Et comme un bonheur n'arrive jamais seul, Wikipedia nous rappelle que Pierre Vidal Naquet, Bourdieu, Deleuze, se sont souvent étouffés en lisant le magicien des médias. Sa dernière campagne publique me sidère, il en est encore au fascisme, au stalinisme, au colonialisme et à l'impérialisme, comme si le monde n'avait pas changé depuis mai 68. On cherche en vain dans la pensée de ce gredin intellectuel de quoi éclairer notre malheureuse lanterne. On aimerait qu'il nous parle de la Chine et des autres pays émergents, d'Israêl et de son combat  d'un autre âge. Il préfère la Tchéchénie et la Georgie. Cornélius doit se retourner dans sa tombe,  la camelote n'est pas passée de mode.

 


Imperturbable, ce grand seigneur de l'imposture intellectuelle, se dit de gauche tout en mettant hors jeu le parti qui l'incarne. Il déclare qu'on doit en finir, le plus vite possible maintenant, avec le Parti Socialiste, ce "grand corps malade »  (Ce grand cadavre à la renverse, 2007).  A ses yeux, la gauche doit renouer avec l'essentiel, : l'antifascisme, l'anticolonialisme et l'anti-totalitarisme.
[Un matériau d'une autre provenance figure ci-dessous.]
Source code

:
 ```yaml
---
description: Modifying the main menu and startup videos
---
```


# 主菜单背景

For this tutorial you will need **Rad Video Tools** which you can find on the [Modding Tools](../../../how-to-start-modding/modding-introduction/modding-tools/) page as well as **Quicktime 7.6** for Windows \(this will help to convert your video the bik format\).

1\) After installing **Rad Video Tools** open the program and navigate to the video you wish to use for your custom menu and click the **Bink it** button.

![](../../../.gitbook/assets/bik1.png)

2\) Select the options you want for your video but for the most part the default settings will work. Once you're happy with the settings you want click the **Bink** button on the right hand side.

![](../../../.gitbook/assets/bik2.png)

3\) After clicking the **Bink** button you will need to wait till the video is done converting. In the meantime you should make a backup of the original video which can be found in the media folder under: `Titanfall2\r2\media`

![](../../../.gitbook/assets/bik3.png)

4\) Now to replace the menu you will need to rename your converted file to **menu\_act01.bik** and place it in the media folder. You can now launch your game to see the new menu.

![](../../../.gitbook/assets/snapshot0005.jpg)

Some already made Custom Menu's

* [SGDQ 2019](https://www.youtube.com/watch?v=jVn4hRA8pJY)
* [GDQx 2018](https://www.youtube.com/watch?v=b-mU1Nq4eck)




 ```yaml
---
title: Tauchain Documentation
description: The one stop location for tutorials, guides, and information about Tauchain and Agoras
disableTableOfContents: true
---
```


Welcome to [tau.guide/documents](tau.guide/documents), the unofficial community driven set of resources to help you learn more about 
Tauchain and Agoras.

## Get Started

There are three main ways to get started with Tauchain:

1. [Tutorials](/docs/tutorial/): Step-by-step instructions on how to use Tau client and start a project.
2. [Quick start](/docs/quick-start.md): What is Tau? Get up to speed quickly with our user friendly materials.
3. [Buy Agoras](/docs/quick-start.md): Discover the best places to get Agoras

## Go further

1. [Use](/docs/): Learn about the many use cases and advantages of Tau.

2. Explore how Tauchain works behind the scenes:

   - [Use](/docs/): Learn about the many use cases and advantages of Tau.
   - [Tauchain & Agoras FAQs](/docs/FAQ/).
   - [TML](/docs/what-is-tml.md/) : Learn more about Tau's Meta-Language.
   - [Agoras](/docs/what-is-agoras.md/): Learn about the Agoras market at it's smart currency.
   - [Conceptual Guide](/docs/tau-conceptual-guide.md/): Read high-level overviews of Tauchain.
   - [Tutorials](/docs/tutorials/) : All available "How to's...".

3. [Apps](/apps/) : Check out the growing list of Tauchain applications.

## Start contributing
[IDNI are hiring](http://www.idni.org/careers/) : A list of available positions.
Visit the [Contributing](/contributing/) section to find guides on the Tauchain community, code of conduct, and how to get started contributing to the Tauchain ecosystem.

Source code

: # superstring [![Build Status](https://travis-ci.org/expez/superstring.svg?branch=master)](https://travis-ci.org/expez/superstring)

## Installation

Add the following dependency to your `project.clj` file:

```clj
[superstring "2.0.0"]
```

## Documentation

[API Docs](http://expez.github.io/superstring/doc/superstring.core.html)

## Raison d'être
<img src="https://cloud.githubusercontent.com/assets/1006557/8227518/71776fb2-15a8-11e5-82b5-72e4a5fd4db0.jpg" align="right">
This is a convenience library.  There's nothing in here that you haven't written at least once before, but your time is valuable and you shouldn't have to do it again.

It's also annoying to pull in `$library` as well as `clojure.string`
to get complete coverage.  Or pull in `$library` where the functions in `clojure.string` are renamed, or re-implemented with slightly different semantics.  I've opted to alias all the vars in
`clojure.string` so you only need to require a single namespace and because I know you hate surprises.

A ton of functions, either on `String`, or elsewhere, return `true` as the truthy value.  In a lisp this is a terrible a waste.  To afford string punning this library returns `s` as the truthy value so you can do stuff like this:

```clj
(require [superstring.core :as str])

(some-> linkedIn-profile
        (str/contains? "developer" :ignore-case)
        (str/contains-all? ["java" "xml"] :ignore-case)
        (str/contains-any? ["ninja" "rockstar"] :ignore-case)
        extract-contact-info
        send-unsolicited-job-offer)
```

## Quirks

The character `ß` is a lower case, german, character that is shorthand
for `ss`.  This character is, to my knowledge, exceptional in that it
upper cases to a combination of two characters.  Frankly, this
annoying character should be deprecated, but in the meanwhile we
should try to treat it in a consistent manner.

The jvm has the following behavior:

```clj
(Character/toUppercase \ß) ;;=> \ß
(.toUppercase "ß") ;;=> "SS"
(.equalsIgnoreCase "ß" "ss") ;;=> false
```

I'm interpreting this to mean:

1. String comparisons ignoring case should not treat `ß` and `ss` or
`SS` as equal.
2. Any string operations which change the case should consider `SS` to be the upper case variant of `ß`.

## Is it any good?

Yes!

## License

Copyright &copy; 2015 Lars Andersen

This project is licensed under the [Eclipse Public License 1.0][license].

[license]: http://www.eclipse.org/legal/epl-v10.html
Il exprime l'espoir de reconstruire, sur les ruines du parti socialiste, la gauche de demain, moderne et réinventée, avec à la clé une indifférence au social clairement assumée !. On croit rêver en le voyant asséner ces vieilles lunes (qui avaient tout leur éclat il y a un demi siècle) devant des journalistes serviles et médusés . Il est vrai que ce brillant penseur a de quoi, en réseaux, en pouvoir et en dollars, faire tourner les miroirs aux alouettes.

PS/ et je ne parle pas du fameux faux philosophe Botul...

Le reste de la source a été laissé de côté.